### Assignment
Some lines in the records below may hold the word "that"; give the number of those lines and nothing else.
-- Given information follows --
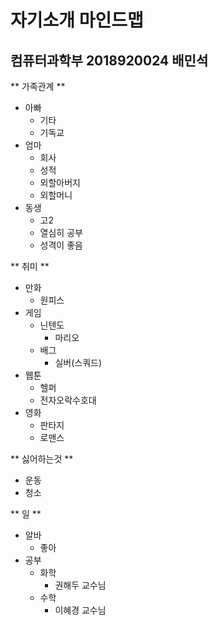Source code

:# 자기소개 마인드맵
## 컴퓨터과학부 2018920024 배민석

** 가족관계 **
  * 아빠
    * 기타
    * 기독교
  * 엄마 
    * 회사
    * 성적
    * 외할아버지
    * 외할머니
  * 동생
    * 고2
    * 열심히 공부
    * 성격이 좋음

** 취미 **
  * 만화
    * 원피스
  * 게임
    * 닌텐도
      * 마리오
    * 배그
      * 실버(스쿼드)
  * 웹툰
    * 헬퍼
    * 전자오락수호대
  * 영화
    * 판타지
    * 로맨스
 
 ** 싫어하는것 **
  * 운동
  * 청소
  
** 일 **
  * 알바
    * 좋아
  * 공부
    * 화학
      * 권해두 교수님
    * 수학
      * 이혜경 교수님
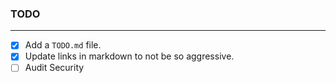 ### TODO

---

- [x] Add a `TODO.md` file.
- [x] Update links in markdown to not be so aggressive.
- [ ] Audit Security

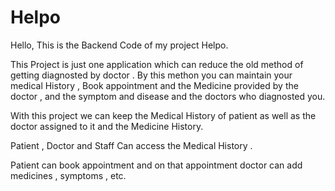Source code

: # Helpo

Hello,
This is the Backend Code of my project Helpo.

This Project is just one application which can reduce the old method of getting diagnosted by doctor .
By this methon you can maintain your medical History , Book appointment and the Medicine provided by the
doctor , and the symptom and disease and the doctors who diagnosted you. 

With this project we can keep the Medical History of patient as well as the doctor assigned to it
and the Medicine History.

Patient , Doctor and Staff Can access the Medical History .

Patient can book appointment and on that appointment doctor can add medicines , symptoms , etc.
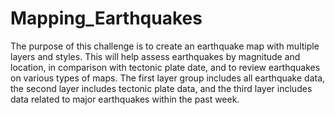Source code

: # Mapping_Earthquakes
The purpose of this challenge is to create an earthquake map with multiple layers and styles. This will help assess earthquakes by magnitude and location, in comparison with tectonic plate date, and to review earthquakes on various types of maps. The first layer group includes all earthquake data, the second layer includes tectonic plate data, and the third layer includes data related to major earthquakes within the past week. 
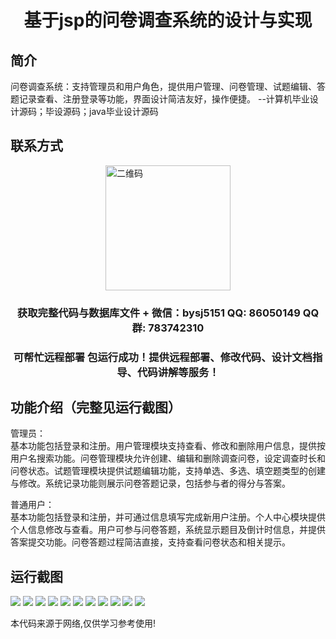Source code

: <p><h1 align="center">基于jsp的问卷调查系统的设计与实现</h1></p>

## 简介
问卷调查系统：支持管理员和用户角色，提供用户管理、问卷管理、试题编辑、答题记录查看、注册登录等功能，界面设计简洁友好，操作便捷。    --计算机毕业设计源码；毕设源码；java毕业设计源码


## 联系方式
<img src="https://bs-1329754181.cos.ap-shanghai.myqcloud.com/wx.jpg" alt="二维码" style="display: block; margin: 0 auto;" width="200px">
<p><h3 align="center">获取完整代码与数据库文件 + 微信：bysj5151 QQ: 86050149 QQ群: 783742310</h3></p>
<p><h3 align="center">可帮忙远程部署 包运行成功！提供远程部署、修改代码、设计文档指导、代码讲解等服务！</h3></p>

## 功能介绍（完整见运行截图）
管理员：  
基本功能包括登录和注册。用户管理模块支持查看、修改和删除用户信息，提供按用户名搜索功能。问卷管理模块允许创建、编辑和删除调查问卷，设定调查时长和问卷状态。试题管理模块提供试题编辑功能，支持单选、多选、填空题类型的创建与修改。系统记录功能则展示问卷答题记录，包括参与者的得分与答案。  

普通用户：  
基本功能包括登录和注册，并可通过信息填写完成新用户注册。个人中心模块提供个人信息修改与查看。用户可参与问卷答题，系统显示题目及倒计时信息，并提供答案提交功能。问卷答题过程简洁直接，支持查看问卷状态和相关提示。


## 运行截图
![](https://bs-1329754181.cos.ap-shanghai.myqcloud.com/ssm/QuestionnaireSurveySystemBasedOnJsp/img/001.jpg)
![](https://bs-1329754181.cos.ap-shanghai.myqcloud.com/ssm/QuestionnaireSurveySystemBasedOnJsp/img/002.jpg)
![](https://bs-1329754181.cos.ap-shanghai.myqcloud.com/ssm/QuestionnaireSurveySystemBasedOnJsp/img/003.jpg)
![](https://bs-1329754181.cos.ap-shanghai.myqcloud.com/ssm/QuestionnaireSurveySystemBasedOnJsp/img/004.jpg)
![](https://bs-1329754181.cos.ap-shanghai.myqcloud.com/ssm/QuestionnaireSurveySystemBasedOnJsp/img/005.jpg)
![](https://bs-1329754181.cos.ap-shanghai.myqcloud.com/ssm/QuestionnaireSurveySystemBasedOnJsp/img/006.jpg)
![](https://bs-1329754181.cos.ap-shanghai.myqcloud.com/ssm/QuestionnaireSurveySystemBasedOnJsp/img/007.jpg)
![](https://bs-1329754181.cos.ap-shanghai.myqcloud.com/ssm/QuestionnaireSurveySystemBasedOnJsp/img/008.jpg)
![](https://bs-1329754181.cos.ap-shanghai.myqcloud.com/ssm/QuestionnaireSurveySystemBasedOnJsp/img/009.jpg)
![](https://bs-1329754181.cos.ap-shanghai.myqcloud.com/ssm/QuestionnaireSurveySystemBasedOnJsp/img/010.jpg)
![](https://bs-1329754181.cos.ap-shanghai.myqcloud.com/ssm/QuestionnaireSurveySystemBasedOnJsp/img/011.jpg)

<p>本代码来源于网络,仅供学习参考使用!</p>
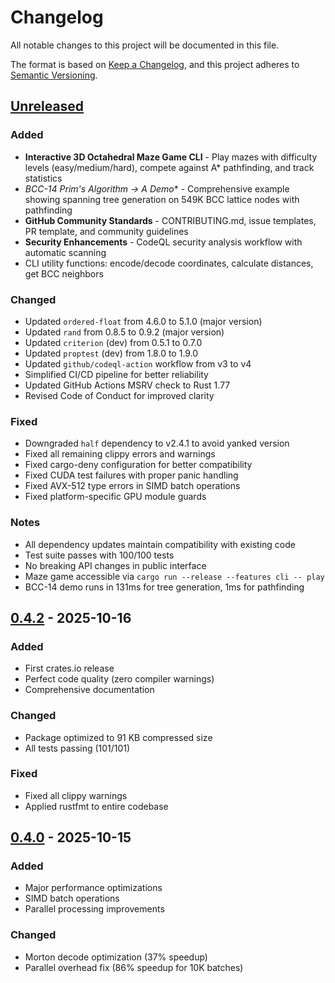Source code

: # Changelog

All notable changes to this project will be documented in this file.

The format is based on [Keep a Changelog](https://keepachangelog.com/en/1.0.0/),
and this project adheres to [Semantic Versioning](https://semver.org/spec/v2.0.0.html).

## [Unreleased]

### Added
- **Interactive 3D Octahedral Maze Game CLI** - Play mazes with difficulty levels (easy/medium/hard), compete against A* pathfinding, and track statistics
- **BCC-14 Prim's Algorithm → A* Demo** - Comprehensive example showing spanning tree generation on 549K BCC lattice nodes with pathfinding
- **GitHub Community Standards** - CONTRIBUTING.md, issue templates, PR template, and community guidelines
- **Security Enhancements** - CodeQL security analysis workflow with automatic scanning
- CLI utility functions: encode/decode coordinates, calculate distances, get BCC neighbors

### Changed
- Updated `ordered-float` from 4.6.0 to 5.1.0 (major version)
- Updated `rand` from 0.8.5 to 0.9.2 (major version)
- Updated `criterion` (dev) from 0.5.1 to 0.7.0
- Updated `proptest` (dev) from 1.8.0 to 1.9.0
- Updated `github/codeql-action` workflow from v3 to v4
- Simplified CI/CD pipeline for better reliability
- Updated GitHub Actions MSRV check to Rust 1.77
- Revised Code of Conduct for improved clarity

### Fixed
- Downgraded `half` dependency to v2.4.1 to avoid yanked version
- Fixed all remaining clippy errors and warnings
- Fixed cargo-deny configuration for better compatibility
- Fixed CUDA test failures with proper panic handling
- Fixed AVX-512 type errors in SIMD batch operations
- Fixed platform-specific GPU module guards

### Notes
- All dependency updates maintain compatibility with existing code
- Test suite passes with 100/100 tests
- No breaking API changes in public interface
- Maze game accessible via `cargo run --release --features cli -- play`
- BCC-14 demo runs in 131ms for tree generation, 1ms for pathfinding

## [0.4.2] - 2025-10-16

### Added
- First crates.io release
- Perfect code quality (zero compiler warnings)
- Comprehensive documentation

### Changed
- Package optimized to 91 KB compressed size
- All tests passing (101/101)

### Fixed
- Fixed all clippy warnings
- Applied rustfmt to entire codebase

## [0.4.0] - 2025-10-15

### Added
- Major performance optimizations
- SIMD batch operations
- Parallel processing improvements

### Changed
- Morton decode optimization (37% speedup)
- Parallel overhead fix (86% speedup for 10K batches)

[Unreleased]: https://github.com/FunKite/OctaIndex3D/compare/v0.4.2...HEAD
[0.4.2]: https://github.com/FunKite/OctaIndex3D/releases/tag/v0.4.2
[0.4.0]: https://github.com/FunKite/OctaIndex3D/releases/tag/v0.4.0
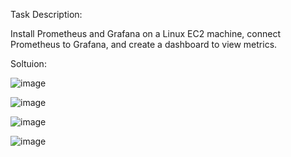 Task Description:

Install Prometheus and Grafana on a Linux EC2 machine, connect Prometheus to Grafana, and create a dashboard to view metrics.

Soltuion:

![image](https://github.com/user-attachments/assets/0b4acc44-977b-490b-b13a-241fc43087ea)

![image](https://github.com/user-attachments/assets/eaadda3f-7710-442a-b900-c314de54249c)

![image](https://github.com/user-attachments/assets/7345eb0a-44c2-4e50-967a-1286732bd31b)

![image](https://github.com/user-attachments/assets/693aad2a-7cfc-4f18-8e94-5f74e0fdc602)



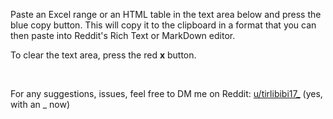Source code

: Paste an Excel range or an HTML table in the text area below and press the blue copy button. This will copy it to the clipboard in a format that you can then paste into Reddit's Rich Text or MarkDown editor.

To clear the text area, press the red **x** button.

&nbsp;

For any suggestions, issues, feel free to DM me on Reddit: [u/tirlibibi17\_](http://www.reddit.com/message/compose/?to=tirlibibi17_) (yes, with an _ now)
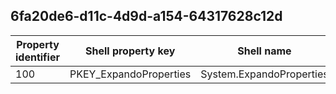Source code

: ## 6fa20de6-d11c-4d9d-a154-64317628c12d

Property identifier | Shell property key | Shell name | Alias
--- | --- | --- | ---
100 | PKEY_ExpandoProperties | System.ExpandoProperties |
-- Given information concluded --
### Task output
2